Entries taken from a collection
--------------------

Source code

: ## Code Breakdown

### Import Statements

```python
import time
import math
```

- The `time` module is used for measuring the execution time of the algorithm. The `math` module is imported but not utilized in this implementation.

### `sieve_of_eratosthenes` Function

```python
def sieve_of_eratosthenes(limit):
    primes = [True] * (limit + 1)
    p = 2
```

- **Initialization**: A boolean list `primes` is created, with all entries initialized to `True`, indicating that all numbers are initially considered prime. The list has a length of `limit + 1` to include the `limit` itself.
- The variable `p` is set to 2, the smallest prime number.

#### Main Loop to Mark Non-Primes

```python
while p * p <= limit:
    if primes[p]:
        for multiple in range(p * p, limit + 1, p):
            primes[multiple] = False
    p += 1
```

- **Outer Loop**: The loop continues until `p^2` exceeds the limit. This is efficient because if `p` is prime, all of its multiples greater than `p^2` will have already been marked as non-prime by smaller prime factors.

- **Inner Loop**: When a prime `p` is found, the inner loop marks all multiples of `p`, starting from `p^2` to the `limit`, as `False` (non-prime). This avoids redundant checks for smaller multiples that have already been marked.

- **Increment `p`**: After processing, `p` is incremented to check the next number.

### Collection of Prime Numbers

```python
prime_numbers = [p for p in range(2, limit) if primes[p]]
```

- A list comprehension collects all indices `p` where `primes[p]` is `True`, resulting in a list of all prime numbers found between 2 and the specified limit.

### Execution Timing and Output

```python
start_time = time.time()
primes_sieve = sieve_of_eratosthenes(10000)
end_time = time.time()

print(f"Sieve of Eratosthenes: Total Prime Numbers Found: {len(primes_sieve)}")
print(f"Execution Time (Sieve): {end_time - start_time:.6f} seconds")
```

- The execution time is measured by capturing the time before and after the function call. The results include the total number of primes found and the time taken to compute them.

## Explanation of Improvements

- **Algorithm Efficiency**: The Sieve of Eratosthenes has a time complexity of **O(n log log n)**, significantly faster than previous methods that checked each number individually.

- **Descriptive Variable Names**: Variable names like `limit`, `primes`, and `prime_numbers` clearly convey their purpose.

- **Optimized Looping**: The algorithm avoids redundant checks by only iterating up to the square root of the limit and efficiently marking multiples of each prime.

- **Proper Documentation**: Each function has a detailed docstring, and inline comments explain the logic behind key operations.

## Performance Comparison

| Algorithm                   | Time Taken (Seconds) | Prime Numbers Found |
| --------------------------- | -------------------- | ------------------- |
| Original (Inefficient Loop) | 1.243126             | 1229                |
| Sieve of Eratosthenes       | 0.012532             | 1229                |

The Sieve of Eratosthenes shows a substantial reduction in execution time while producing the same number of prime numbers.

--------------------

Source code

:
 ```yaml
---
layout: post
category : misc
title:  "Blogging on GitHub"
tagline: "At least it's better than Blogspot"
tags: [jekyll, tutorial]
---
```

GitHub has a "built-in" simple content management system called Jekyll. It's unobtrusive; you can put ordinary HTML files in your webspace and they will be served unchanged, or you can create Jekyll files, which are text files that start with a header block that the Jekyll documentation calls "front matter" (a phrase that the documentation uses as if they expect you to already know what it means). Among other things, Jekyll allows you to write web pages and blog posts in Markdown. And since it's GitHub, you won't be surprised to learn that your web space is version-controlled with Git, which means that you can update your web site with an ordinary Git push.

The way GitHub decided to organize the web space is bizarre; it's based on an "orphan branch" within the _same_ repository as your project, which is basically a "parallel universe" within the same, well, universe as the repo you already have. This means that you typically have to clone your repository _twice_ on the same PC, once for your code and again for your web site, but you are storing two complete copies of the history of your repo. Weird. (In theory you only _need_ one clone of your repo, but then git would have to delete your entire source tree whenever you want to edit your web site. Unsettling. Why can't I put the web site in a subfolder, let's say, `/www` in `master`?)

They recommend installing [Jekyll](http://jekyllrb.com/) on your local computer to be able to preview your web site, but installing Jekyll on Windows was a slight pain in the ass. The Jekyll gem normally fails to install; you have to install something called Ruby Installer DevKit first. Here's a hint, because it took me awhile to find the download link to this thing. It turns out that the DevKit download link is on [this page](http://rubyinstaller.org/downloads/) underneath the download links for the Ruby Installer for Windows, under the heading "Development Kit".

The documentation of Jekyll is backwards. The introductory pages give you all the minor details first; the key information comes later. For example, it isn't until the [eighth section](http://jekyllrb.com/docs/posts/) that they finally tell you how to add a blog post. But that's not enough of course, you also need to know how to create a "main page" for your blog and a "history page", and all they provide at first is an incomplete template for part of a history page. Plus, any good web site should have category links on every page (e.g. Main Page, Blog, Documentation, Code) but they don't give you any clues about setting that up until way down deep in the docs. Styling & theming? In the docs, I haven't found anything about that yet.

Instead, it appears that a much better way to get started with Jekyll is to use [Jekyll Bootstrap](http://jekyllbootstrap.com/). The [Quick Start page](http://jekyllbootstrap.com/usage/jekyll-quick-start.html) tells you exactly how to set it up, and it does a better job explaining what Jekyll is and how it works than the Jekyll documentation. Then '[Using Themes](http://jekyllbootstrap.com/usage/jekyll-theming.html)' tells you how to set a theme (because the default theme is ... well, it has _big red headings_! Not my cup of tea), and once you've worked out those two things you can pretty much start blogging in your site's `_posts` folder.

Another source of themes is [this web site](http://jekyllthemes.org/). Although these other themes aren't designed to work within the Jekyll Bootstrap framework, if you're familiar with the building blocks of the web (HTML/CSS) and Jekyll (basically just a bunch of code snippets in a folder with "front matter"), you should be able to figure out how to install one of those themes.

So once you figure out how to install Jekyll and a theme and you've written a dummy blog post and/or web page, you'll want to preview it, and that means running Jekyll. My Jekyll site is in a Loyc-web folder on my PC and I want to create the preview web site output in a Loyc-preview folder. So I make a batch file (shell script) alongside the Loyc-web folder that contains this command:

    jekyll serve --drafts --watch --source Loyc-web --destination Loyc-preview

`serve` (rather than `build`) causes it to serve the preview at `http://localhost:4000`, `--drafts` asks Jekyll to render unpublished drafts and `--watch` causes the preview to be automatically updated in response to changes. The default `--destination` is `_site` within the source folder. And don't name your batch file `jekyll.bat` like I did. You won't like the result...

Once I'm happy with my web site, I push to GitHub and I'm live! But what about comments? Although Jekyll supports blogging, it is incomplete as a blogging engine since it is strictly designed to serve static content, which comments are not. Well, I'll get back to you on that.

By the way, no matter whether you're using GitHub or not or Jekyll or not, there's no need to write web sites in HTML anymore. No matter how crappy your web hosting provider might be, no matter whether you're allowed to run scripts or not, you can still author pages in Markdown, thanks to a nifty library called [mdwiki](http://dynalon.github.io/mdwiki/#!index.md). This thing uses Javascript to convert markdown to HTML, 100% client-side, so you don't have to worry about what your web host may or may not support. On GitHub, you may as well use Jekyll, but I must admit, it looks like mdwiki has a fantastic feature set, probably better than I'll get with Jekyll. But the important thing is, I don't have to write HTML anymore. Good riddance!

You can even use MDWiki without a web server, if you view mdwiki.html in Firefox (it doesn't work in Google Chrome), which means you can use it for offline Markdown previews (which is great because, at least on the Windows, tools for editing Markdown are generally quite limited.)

--------------------

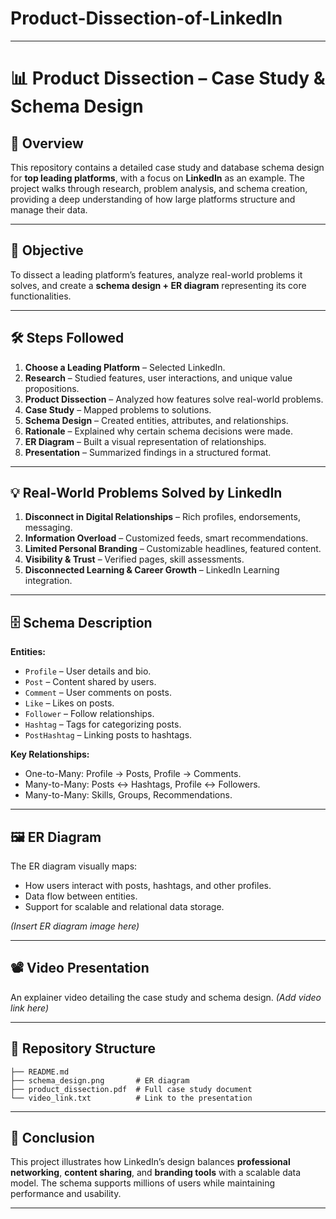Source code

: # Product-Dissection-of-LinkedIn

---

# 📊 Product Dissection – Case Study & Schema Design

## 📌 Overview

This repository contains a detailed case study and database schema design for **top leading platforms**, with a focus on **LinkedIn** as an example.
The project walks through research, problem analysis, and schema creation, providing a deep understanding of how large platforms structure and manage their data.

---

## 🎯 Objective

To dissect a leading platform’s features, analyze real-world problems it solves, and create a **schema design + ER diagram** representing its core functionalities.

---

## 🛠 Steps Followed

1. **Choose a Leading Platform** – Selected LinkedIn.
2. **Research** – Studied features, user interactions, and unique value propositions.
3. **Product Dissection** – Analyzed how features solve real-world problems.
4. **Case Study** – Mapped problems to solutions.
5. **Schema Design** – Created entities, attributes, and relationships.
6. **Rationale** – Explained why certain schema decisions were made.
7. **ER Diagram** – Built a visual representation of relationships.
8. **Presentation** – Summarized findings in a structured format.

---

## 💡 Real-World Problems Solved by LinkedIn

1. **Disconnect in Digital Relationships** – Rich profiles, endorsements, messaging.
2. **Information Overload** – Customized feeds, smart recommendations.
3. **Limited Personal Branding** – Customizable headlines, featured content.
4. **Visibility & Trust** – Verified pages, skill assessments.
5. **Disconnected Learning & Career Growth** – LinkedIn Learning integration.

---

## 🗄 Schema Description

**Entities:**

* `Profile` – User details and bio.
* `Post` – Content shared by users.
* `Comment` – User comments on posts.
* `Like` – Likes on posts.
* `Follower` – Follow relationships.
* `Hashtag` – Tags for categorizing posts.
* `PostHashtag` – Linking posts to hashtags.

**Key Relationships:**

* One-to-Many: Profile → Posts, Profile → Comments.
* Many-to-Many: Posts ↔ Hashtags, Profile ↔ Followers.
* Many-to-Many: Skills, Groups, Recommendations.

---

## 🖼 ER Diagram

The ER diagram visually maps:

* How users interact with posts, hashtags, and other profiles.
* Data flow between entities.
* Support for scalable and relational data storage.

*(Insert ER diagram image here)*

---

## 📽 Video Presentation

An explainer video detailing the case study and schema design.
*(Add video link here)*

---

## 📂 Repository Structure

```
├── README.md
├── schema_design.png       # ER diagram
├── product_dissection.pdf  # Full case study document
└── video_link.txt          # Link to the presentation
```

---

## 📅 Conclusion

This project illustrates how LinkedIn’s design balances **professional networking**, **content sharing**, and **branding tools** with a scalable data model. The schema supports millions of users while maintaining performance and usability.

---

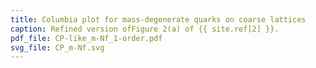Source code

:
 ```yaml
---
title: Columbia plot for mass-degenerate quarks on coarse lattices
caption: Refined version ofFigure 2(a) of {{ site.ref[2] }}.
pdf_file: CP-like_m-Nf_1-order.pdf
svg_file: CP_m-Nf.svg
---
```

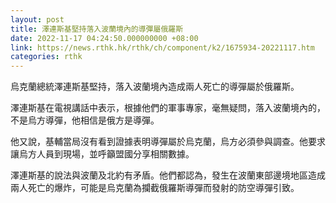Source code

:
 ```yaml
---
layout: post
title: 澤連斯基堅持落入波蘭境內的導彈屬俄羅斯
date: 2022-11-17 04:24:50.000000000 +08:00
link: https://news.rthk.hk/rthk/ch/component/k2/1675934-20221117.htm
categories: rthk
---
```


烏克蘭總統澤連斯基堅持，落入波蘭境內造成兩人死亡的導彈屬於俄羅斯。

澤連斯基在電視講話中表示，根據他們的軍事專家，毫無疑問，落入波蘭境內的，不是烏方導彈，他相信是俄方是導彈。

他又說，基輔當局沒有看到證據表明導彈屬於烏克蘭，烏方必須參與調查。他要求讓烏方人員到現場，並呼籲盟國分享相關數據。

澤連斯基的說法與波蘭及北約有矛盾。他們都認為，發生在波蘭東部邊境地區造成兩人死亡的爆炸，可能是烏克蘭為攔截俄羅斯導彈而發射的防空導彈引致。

--------------------

▸ **Your task**
Your answer should be one number: how many lines above include the word "range".

▸ **Finished task**
2